Please restate the data below word for word, omitting all images.

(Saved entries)
=== Begin Enclosure ===

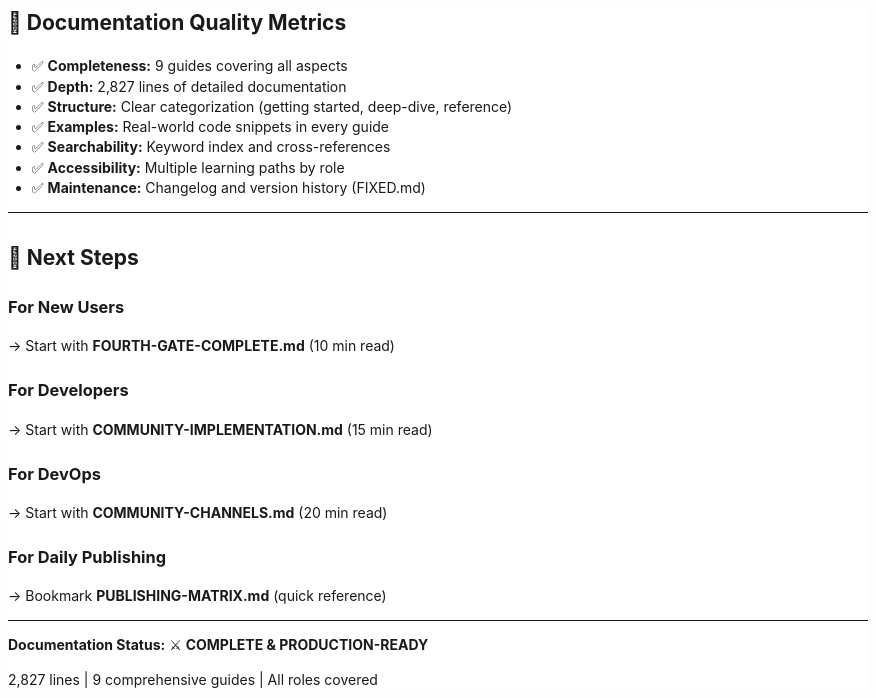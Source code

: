 
## 🎊 Documentation Quality Metrics

- ✅ **Completeness:** 9 guides covering all aspects
- ✅ **Depth:** 2,827 lines of detailed documentation
- ✅ **Structure:** Clear categorization (getting started, deep-dive, reference)
- ✅ **Examples:** Real-world code snippets in every guide
- ✅ **Searchability:** Keyword index and cross-references
- ✅ **Accessibility:** Multiple learning paths by role
- ✅ **Maintenance:** Changelog and version history (FIXED.md)

---

## 🚀 Next Steps

### For New Users
→ Start with **FOURTH-GATE-COMPLETE.md** (10 min read)

### For Developers
→ Start with **COMMUNITY-IMPLEMENTATION.md** (15 min read)

### For DevOps
→ Start with **COMMUNITY-CHANNELS.md** (20 min read)

### For Daily Publishing
→ Bookmark **PUBLISHING-MATRIX.md** (quick reference)

---

**Documentation Status:** ⚔️ **COMPLETE & PRODUCTION-READY**

2,827 lines | 9 comprehensive guides | All roles covered
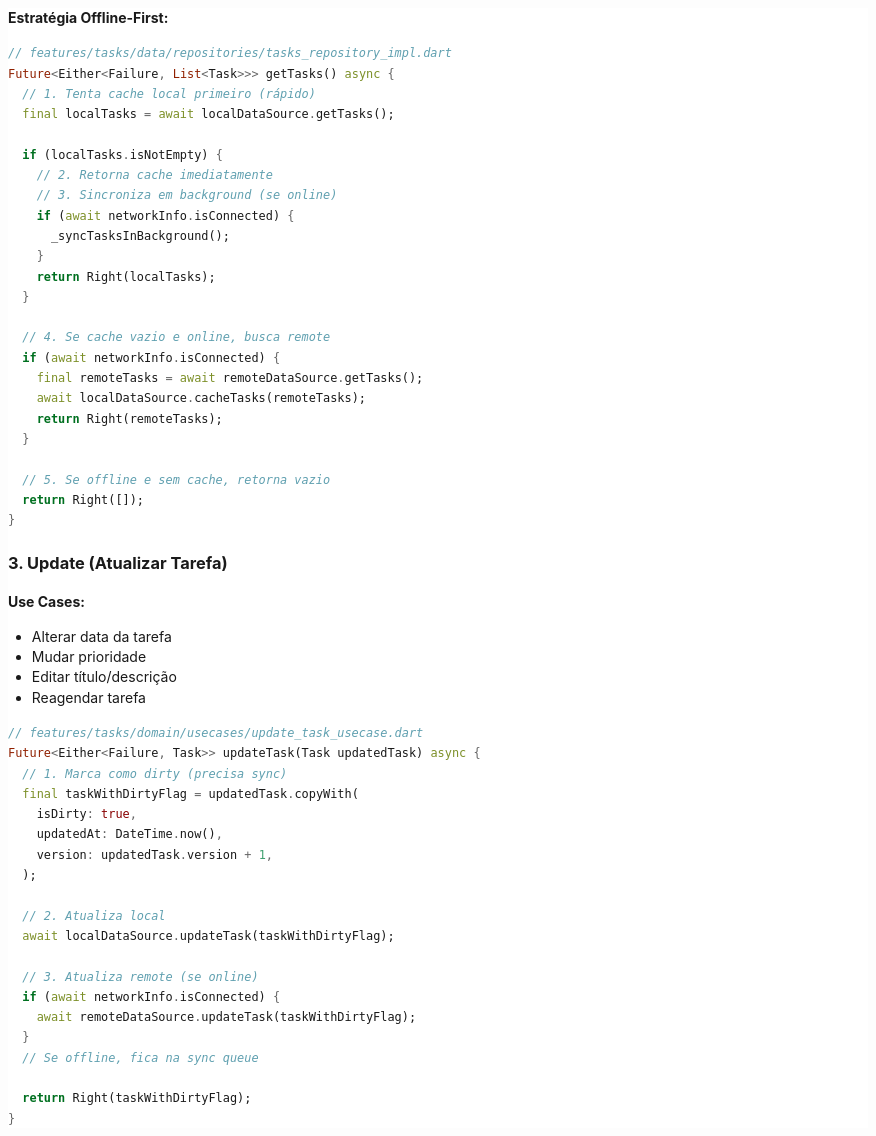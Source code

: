 **Estratégia Offline-First:**

```dart
// features/tasks/data/repositories/tasks_repository_impl.dart
Future<Either<Failure, List<Task>>> getTasks() async {
  // 1. Tenta cache local primeiro (rápido)
  final localTasks = await localDataSource.getTasks();

  if (localTasks.isNotEmpty) {
    // 2. Retorna cache imediatamente
    // 3. Sincroniza em background (se online)
    if (await networkInfo.isConnected) {
      _syncTasksInBackground();
    }
    return Right(localTasks);
  }

  // 4. Se cache vazio e online, busca remote
  if (await networkInfo.isConnected) {
    final remoteTasks = await remoteDataSource.getTasks();
    await localDataSource.cacheTasks(remoteTasks);
    return Right(remoteTasks);
  }

  // 5. Se offline e sem cache, retorna vazio
  return Right([]);
}
```

### 3. Update (Atualizar Tarefa)

**Use Cases:**
- Alterar data da tarefa
- Mudar prioridade
- Editar título/descrição
- Reagendar tarefa

```dart
// features/tasks/domain/usecases/update_task_usecase.dart
Future<Either<Failure, Task>> updateTask(Task updatedTask) async {
  // 1. Marca como dirty (precisa sync)
  final taskWithDirtyFlag = updatedTask.copyWith(
    isDirty: true,
    updatedAt: DateTime.now(),
    version: updatedTask.version + 1,
  );

  // 2. Atualiza local
  await localDataSource.updateTask(taskWithDirtyFlag);

  // 3. Atualiza remote (se online)
  if (await networkInfo.isConnected) {
    await remoteDataSource.updateTask(taskWithDirtyFlag);
  }
  // Se offline, fica na sync queue

  return Right(taskWithDirtyFlag);
}
```
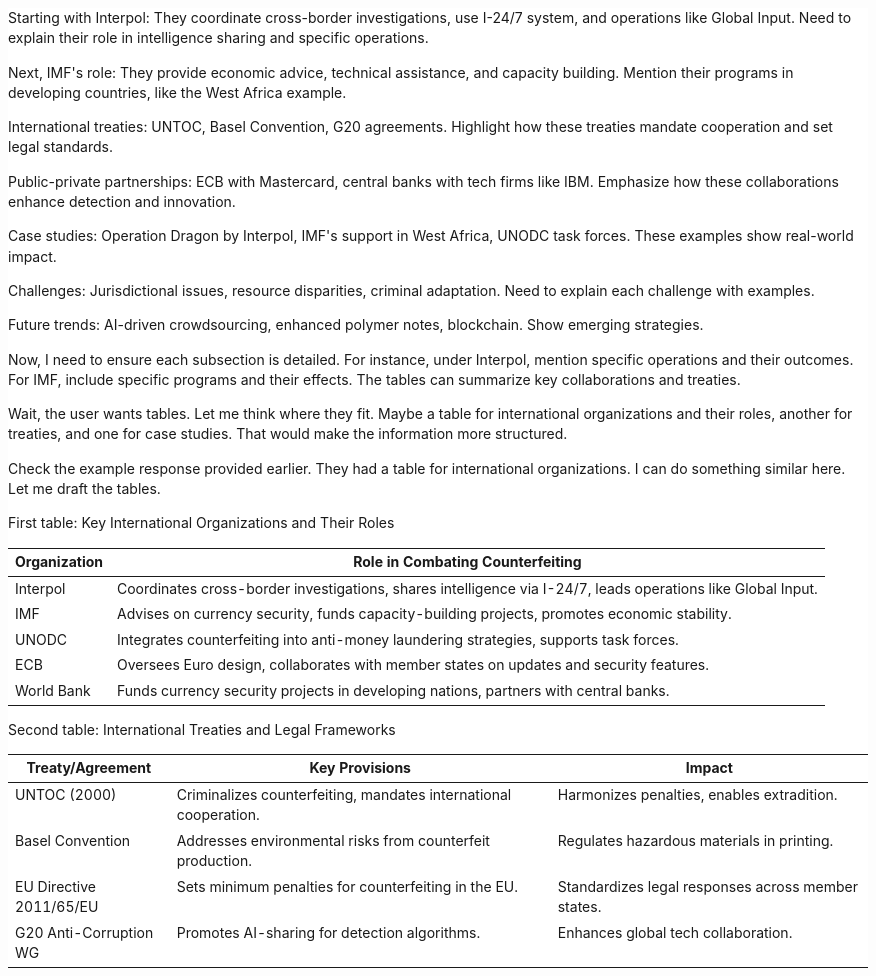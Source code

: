 Starting with Interpol: They coordinate cross-border investigations, use I-24/7 system, and operations like Global Input. Need to explain their role in intelligence sharing and specific operations.

Next, IMF's role: They provide economic advice, technical assistance, and capacity building. Mention their programs in developing countries, like the West Africa example.

International treaties: UNTOC, Basel Convention, G20 agreements. Highlight how these treaties mandate cooperation and set legal standards.

Public-private partnerships: ECB with Mastercard, central banks with tech firms like IBM. Emphasize how these collaborations enhance detection and innovation.

Case studies: Operation Dragon by Interpol, IMF's support in West Africa, UNODC task forces. These examples show real-world impact.

Challenges: Jurisdictional issues, resource disparities, criminal adaptation. Need to explain each challenge with examples.

Future trends: AI-driven crowdsourcing, enhanced polymer notes, blockchain. Show emerging strategies.

Now, I need to ensure each subsection is detailed. For instance, under Interpol, mention specific operations and their outcomes. For IMF, include specific programs and their effects. The tables can summarize key collaborations and treaties.

Wait, the user wants tables. Let me think where they fit. Maybe a table for international organizations and their roles, another for treaties, and one for case studies. That would make the information more structured.

Check the example response provided earlier. They had a table for international organizations. I can do something similar here. Let me draft the tables.

First table: Key International Organizations and Their Roles

| Organization | Role in Combating Counterfeiting |
|--------------|----------------------------------|
| Interpol     | Coordinates cross-border investigations, shares intelligence via I-24/7, leads operations like Global Input. |
| IMF          | Advises on currency security, funds capacity-building projects, promotes economic stability. |
| UNODC        | Integrates counterfeiting into anti-money laundering strategies, supports task forces. |
| ECB          | Oversees Euro design, collaborates with member states on updates and security features. |
| World Bank   | Funds currency security projects in developing nations, partners with central banks. |

Second table: International Treaties and Legal Frameworks

| Treaty/Agreement | Key Provisions | Impact |
|------------------|----------------|--------|
| UNTOC (2000)     | Criminalizes counterfeiting, mandates international cooperation. | Harmonizes penalties, enables extradition. |
| Basel Convention | Addresses environmental risks from counterfeit production. | Regulates hazardous materials in printing. |
| EU Directive 2011/65/EU | Sets minimum penalties for counterfeiting in the EU. | Standardizes legal responses across member states. |
| G20 Anti-Corruption WG | Promotes AI-sharing for detection algorithms. | Enhances global tech collaboration. |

=== End Enclosure ===

**EXERCISE RESPONSE**
Source code

: 
## 🎊 Documentation Quality Metrics

- ✅ **Completeness:** 9 guides covering all aspects
- ✅ **Depth:** 2,827 lines of detailed documentation
- ✅ **Structure:** Clear categorization (getting started, deep-dive, reference)
- ✅ **Examples:** Real-world code snippets in every guide
- ✅ **Searchability:** Keyword index and cross-references
- ✅ **Accessibility:** Multiple learning paths by role
- ✅ **Maintenance:** Changelog and version history (FIXED.md)

---

## 🚀 Next Steps

### For New Users
→ Start with **FOURTH-GATE-COMPLETE.md** (10 min read)

### For Developers
→ Start with **COMMUNITY-IMPLEMENTATION.md** (15 min read)

### For DevOps
→ Start with **COMMUNITY-CHANNELS.md** (20 min read)

### For Daily Publishing
→ Bookmark **PUBLISHING-MATRIX.md** (quick reference)

---

**Documentation Status:** ⚔️ **COMPLETE & PRODUCTION-READY**

2,827 lines | 9 comprehensive guides | All roles covered
Source code

: **Estratégia Offline-First:**

```dart
// features/tasks/data/repositories/tasks_repository_impl.dart
Future<Either<Failure, List<Task>>> getTasks() async {
  // 1. Tenta cache local primeiro (rápido)
  final localTasks = await localDataSource.getTasks();

  if (localTasks.isNotEmpty) {
    // 2. Retorna cache imediatamente
    // 3. Sincroniza em background (se online)
    if (await networkInfo.isConnected) {
      _syncTasksInBackground();
    }
    return Right(localTasks);
  }

  // 4. Se cache vazio e online, busca remote
  if (await networkInfo.isConnected) {
    final remoteTasks = await remoteDataSource.getTasks();
    await localDataSource.cacheTasks(remoteTasks);
    return Right(remoteTasks);
  }

  // 5. Se offline e sem cache, retorna vazio
  return Right([]);
}
```

### 3. Update (Atualizar Tarefa)

**Use Cases:**
- Alterar data da tarefa
- Mudar prioridade
- Editar título/descrição
- Reagendar tarefa

```dart
// features/tasks/domain/usecases/update_task_usecase.dart
Future<Either<Failure, Task>> updateTask(Task updatedTask) async {
  // 1. Marca como dirty (precisa sync)
  final taskWithDirtyFlag = updatedTask.copyWith(
    isDirty: true,
    updatedAt: DateTime.now(),
    version: updatedTask.version + 1,
  );

  // 2. Atualiza local
  await localDataSource.updateTask(taskWithDirtyFlag);

  // 3. Atualiza remote (se online)
  if (await networkInfo.isConnected) {
    await remoteDataSource.updateTask(taskWithDirtyFlag);
  }
  // Se offline, fica na sync queue

  return Right(taskWithDirtyFlag);
}
```
Source code

: Starting with Interpol: They coordinate cross-border investigations, use I-24/7 system, and operations like Global Input. Need to explain their role in intelligence sharing and specific operations.

Next, IMF's role: They provide economic advice, technical assistance, and capacity building. Mention their programs in developing countries, like the West Africa example.

International treaties: UNTOC, Basel Convention, G20 agreements. Highlight how these treaties mandate cooperation and set legal standards.

Public-private partnerships: ECB with Mastercard, central banks with tech firms like IBM. Emphasize how these collaborations enhance detection and innovation.

Case studies: Operation Dragon by Interpol, IMF's support in West Africa, UNODC task forces. These examples show real-world impact.

Challenges: Jurisdictional issues, resource disparities, criminal adaptation. Need to explain each challenge with examples.

Future trends: AI-driven crowdsourcing, enhanced polymer notes, blockchain. Show emerging strategies.

Now, I need to ensure each subsection is detailed. For instance, under Interpol, mention specific operations and their outcomes. For IMF, include specific programs and their effects. The tables can summarize key collaborations and treaties.

Wait, the user wants tables. Let me think where they fit. Maybe a table for international organizations and their roles, another for treaties, and one for case studies. That would make the information more structured.

Check the example response provided earlier. They had a table for international organizations. I can do something similar here. Let me draft the tables.

First table: Key International Organizations and Their Roles

| Organization | Role in Combating Counterfeiting |
|--------------|----------------------------------|
| Interpol     | Coordinates cross-border investigations, shares intelligence via I-24/7, leads operations like Global Input. |
| IMF          | Advises on currency security, funds capacity-building projects, promotes economic stability. |
| UNODC        | Integrates counterfeiting into anti-money laundering strategies, supports task forces. |
| ECB          | Oversees Euro design, collaborates with member states on updates and security features. |
| World Bank   | Funds currency security projects in developing nations, partners with central banks. |

Second table: International Treaties and Legal Frameworks

| Treaty/Agreement | Key Provisions | Impact |
|------------------|----------------|--------|
| UNTOC (2000)     | Criminalizes counterfeiting, mandates international cooperation. | Harmonizes penalties, enables extradition. |
| Basel Convention | Addresses environmental risks from counterfeit production. | Regulates hazardous materials in printing. |
| EU Directive 2011/65/EU | Sets minimum penalties for counterfeiting in the EU. | Standardizes legal responses across member states. |
| G20 Anti-Corruption WG | Promotes AI-sharing for detection algorithms. | Enhances global tech collaboration. |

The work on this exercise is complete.